Thus, the first patch will have a dual operative function, i.e. it
will serve as a radiating element but also as a coupling element so
as to couple, by means of its aperture, the microwave power from
the feed network and the aperture of the ground plane layer to the
second patch.
In order to obtain an effective coupling, it is preferable to
arrange a third patch between the ground plane layer and the first
patch, the third patch serving to couple the microwave power in the
second frequency band. The third patch should be substantially of
the same size as the second patch but smaller than the first
patch.
Dual polarization can be achieved in each frequency band.

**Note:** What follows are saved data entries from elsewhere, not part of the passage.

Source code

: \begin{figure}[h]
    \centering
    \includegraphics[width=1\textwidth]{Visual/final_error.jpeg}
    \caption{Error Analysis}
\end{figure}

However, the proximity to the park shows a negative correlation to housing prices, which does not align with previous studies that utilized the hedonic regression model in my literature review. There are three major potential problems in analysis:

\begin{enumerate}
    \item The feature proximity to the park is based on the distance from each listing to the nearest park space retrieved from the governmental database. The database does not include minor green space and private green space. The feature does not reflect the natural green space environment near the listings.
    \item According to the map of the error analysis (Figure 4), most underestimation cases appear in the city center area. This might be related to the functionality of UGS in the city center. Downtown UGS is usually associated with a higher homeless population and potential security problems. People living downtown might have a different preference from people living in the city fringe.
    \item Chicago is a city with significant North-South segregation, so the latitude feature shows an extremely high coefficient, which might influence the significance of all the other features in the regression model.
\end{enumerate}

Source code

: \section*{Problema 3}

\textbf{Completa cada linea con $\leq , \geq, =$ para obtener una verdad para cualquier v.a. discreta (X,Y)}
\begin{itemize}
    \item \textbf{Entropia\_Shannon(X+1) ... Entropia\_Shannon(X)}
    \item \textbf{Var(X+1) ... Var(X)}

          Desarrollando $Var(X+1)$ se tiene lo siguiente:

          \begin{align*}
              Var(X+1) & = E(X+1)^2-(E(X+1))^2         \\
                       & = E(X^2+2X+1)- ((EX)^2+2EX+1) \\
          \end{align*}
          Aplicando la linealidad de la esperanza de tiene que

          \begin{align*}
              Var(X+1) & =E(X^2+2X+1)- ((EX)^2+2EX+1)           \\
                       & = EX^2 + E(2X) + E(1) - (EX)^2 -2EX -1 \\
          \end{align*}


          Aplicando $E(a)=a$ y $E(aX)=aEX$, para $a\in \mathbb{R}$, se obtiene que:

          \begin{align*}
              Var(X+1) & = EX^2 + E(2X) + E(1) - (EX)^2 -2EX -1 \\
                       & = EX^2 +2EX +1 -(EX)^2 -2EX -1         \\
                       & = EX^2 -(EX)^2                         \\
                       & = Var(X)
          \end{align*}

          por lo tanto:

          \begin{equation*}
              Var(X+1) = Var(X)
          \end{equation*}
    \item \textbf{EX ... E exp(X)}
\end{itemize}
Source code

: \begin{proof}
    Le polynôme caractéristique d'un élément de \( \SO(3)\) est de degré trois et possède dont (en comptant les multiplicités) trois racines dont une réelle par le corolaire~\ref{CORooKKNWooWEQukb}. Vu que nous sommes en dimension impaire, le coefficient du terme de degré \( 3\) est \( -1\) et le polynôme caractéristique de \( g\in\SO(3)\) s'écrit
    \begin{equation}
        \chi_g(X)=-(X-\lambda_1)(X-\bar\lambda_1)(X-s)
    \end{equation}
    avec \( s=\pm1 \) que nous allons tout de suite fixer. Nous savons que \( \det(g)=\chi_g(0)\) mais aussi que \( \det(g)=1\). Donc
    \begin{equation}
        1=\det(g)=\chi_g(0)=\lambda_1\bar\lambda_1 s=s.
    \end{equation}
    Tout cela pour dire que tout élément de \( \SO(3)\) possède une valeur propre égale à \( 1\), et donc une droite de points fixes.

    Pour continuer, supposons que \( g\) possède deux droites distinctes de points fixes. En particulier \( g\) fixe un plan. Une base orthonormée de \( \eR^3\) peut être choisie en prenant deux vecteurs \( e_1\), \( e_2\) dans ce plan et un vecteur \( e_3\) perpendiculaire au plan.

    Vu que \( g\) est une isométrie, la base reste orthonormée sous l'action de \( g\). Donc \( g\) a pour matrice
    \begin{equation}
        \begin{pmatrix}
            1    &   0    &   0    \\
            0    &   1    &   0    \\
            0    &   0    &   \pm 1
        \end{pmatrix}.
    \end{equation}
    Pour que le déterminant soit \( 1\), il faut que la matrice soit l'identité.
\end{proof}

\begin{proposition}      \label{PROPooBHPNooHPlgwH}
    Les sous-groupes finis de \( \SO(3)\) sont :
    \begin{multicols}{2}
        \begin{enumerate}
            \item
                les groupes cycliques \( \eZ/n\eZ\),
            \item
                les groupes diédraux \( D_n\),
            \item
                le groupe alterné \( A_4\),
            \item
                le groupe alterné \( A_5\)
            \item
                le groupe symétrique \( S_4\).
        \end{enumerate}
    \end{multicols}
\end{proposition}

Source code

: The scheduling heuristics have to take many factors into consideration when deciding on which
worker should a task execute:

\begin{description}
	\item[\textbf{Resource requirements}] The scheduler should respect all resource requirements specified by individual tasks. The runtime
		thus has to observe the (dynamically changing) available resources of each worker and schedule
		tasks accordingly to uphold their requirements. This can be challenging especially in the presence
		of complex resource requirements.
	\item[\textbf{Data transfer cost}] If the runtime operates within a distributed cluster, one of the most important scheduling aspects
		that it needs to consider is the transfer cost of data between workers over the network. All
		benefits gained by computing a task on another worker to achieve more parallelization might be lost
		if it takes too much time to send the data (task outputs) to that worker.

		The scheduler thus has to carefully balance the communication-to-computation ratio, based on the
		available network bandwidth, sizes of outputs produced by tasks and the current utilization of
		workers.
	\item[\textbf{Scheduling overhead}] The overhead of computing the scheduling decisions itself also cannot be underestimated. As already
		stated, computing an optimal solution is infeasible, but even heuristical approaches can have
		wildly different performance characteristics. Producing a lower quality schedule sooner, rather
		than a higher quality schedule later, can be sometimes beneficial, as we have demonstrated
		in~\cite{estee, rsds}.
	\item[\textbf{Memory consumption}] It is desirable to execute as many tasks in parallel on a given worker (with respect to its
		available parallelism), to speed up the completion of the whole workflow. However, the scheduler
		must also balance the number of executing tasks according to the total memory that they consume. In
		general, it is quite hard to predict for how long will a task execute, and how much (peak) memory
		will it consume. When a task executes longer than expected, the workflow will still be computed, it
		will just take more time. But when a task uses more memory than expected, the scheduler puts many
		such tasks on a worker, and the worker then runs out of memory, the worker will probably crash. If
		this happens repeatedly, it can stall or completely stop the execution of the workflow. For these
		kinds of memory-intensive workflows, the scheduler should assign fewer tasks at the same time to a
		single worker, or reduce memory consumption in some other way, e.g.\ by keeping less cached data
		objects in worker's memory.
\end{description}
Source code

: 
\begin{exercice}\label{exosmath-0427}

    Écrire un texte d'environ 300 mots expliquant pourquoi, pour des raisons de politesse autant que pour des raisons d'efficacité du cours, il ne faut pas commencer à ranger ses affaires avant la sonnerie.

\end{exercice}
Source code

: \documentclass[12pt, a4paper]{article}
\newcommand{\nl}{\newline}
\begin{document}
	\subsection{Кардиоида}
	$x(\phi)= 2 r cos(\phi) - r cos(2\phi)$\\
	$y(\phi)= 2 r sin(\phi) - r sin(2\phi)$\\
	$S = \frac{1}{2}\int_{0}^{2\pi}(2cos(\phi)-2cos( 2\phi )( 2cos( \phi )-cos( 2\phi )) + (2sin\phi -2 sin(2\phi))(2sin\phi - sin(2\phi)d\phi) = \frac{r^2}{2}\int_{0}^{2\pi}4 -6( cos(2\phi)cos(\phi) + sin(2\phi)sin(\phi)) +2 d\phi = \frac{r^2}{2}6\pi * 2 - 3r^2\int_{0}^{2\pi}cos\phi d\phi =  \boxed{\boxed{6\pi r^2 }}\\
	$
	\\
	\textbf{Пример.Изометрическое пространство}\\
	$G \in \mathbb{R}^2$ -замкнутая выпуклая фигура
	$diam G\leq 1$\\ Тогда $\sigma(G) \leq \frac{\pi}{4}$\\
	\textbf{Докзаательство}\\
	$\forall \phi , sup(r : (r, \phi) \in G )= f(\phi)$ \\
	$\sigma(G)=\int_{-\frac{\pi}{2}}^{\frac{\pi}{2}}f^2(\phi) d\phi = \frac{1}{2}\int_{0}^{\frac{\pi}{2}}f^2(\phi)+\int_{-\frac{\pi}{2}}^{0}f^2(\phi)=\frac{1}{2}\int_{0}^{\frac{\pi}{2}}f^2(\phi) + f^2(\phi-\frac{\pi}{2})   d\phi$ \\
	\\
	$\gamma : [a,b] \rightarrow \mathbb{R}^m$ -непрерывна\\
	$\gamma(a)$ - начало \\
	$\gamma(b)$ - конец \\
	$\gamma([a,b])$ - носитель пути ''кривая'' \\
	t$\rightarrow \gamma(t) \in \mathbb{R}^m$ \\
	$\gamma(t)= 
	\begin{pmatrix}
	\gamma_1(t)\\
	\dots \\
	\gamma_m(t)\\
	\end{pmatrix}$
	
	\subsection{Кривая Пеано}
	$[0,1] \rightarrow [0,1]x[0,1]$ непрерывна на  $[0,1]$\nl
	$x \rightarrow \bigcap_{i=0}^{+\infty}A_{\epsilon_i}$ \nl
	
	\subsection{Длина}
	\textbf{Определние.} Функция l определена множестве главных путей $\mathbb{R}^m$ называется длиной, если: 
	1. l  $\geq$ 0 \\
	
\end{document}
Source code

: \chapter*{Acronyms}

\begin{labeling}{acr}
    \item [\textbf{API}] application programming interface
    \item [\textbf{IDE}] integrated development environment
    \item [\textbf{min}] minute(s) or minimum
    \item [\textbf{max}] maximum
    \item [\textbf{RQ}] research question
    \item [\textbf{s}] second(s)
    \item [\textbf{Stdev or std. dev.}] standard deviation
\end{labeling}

Advantageously, the coupling means at the ground plane layer
comprises an aperture therein, and each of the apertures is
cross-shaped with two crossing slots being perpendicular to one
another. The first and second patches should then be centered in
relation to the central point of the cross-shaped aperture of the
ground plane layer.
These and other preferred features are stated in the appended
claims and will appear from the detailed description below.
The invention will now be explained further with reference to the
appended drawings, which illustrate a preferred embodiment of the
invention.
FIG. 1 is a perspective, exploded view of an antenna element with a
number of substantially planar patches located on top of a ground
plane layer having a cross-shaped aperture, a feed network and a
bottom or rear shielding cage; and
FIG. 2 is a view from the bottom of the antenna element shown in
FIG. 1, the bottom shielding cage being removed for clarity.
FIG. 3 is a perspective view, corresponding to FIG. 1, of a second
embodiment of the antenna element.
The antenna element shown very schematically in FIG. 1 comprises a
patch structure with three substantially planar patch layers 1, 2
and 3 located one on top of the other and centered over a ground
plane layer 4 serving as a reflector.
The ground plane layer 4 is made of an electrically conductive
material, e.g. aluminum, and is provided with a centrally located
cross-shaped aperture with two mutually perpendicular slots 5a, 5b.
The cross-shaped aperture 5a, 5b is excited by a microstrip feed
network 6 which is etched on a substrate layer 7 placed underneath
the ground plane layer 4.
At the bottom, i.e. underneath or on the rear side of the substrate
7, there is a shielding cage 8 serving to prevent microwave
propagation backwards or sideways in parallel to the plane defined
by the ground plane layer 4. The shielding cage 8 is likewise made
of an electrically conductive material, such as aluminum, and is
preferably provided with upwardly projecting tongues os sharp pins
8a, which extend through corresponding holes in the substrate 7 and
are connected to the ground plane layer 4, e.g. by soldered
connections in corresponding bores in the ground plane layer 4 (not
shown).
The patches 1, 2 and 3 are separated from each other by a foam
material (not shown), e.g. of the kind denoted ROHACELL, having a
permittivity of approximately 1.05. Preferably, the substrate layer
7 is made of a teflon material, such as DICLAD 527, being 0.762 mm
thich and having a permittivity of 2.55.
As is known per se, the feed network 6 is provided with fork-like
feed elements 6a, 6b which are perpendicular to each other and to a
corresponding one of the slots 5a, 5b in the ground plane layer 4,
the slots 5a, 5b serving as a coupling means for the microwave
power. See also FIG. 2.
According to the present invention, the feed network 6 is adapted
to feed microwave power in two separate frequency bands, including
a first, relatively low frequency band, e.g. in the region 800-1000
MHz, and a second, relatively high frequency band, e.g. in the
region 1700-2000 MHz.
In the lower frequency band, the feed elements 6a, 6b feed
microwave power via the slots 5a, 5b (one vertically polarized
channel and one horisontally polarized channel) to the relatively
large radiating patch 2, which radiates microwave power in a
well-defined pattern (upwardly in FIG. 1).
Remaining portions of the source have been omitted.